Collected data
* * *
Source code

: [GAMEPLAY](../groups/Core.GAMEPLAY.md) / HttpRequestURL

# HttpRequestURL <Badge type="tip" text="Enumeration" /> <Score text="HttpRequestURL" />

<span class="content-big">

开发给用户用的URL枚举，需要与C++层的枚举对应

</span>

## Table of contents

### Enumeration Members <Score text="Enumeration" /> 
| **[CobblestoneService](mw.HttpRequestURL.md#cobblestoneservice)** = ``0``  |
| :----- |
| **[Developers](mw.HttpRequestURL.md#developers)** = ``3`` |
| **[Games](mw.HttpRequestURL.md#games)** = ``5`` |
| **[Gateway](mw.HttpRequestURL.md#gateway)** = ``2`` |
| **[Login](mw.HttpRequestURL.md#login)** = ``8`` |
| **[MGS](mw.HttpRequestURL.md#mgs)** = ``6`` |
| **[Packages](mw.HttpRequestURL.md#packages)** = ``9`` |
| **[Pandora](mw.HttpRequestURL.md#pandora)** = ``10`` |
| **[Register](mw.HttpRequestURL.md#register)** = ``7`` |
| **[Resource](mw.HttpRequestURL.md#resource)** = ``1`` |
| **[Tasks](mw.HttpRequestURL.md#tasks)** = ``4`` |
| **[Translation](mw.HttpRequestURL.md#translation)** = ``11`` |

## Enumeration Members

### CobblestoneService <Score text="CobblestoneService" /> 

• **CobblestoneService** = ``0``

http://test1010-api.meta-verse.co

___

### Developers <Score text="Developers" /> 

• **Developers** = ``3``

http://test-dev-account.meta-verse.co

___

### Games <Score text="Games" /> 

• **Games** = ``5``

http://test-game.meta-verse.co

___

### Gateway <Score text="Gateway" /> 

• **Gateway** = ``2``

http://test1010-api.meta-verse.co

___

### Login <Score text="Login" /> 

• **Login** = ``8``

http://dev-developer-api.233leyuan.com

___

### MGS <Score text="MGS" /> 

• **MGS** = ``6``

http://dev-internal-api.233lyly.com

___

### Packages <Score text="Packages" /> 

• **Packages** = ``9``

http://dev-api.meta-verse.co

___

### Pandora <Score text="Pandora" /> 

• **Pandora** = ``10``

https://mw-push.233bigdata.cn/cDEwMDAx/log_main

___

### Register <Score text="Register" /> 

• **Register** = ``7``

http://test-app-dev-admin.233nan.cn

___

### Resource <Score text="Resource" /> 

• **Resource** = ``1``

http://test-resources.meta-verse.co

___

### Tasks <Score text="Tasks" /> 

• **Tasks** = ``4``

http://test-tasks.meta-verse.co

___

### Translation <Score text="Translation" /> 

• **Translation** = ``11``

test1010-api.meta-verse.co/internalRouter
* * *
- **Aim of the exercise**: Filter the entries above and keep only the lines with the word "verse".

- **Solution to the exercise**:
http://test1010-api.meta-verse.co
http://test-dev-account.meta-verse.co
http://test-game.meta-verse.co
http://test1010-api.meta-verse.co
http://dev-api.meta-verse.co
http://test-resources.meta-verse.co
http://test-tasks.meta-verse.co
test1010-api.meta-verse.co/internalRouter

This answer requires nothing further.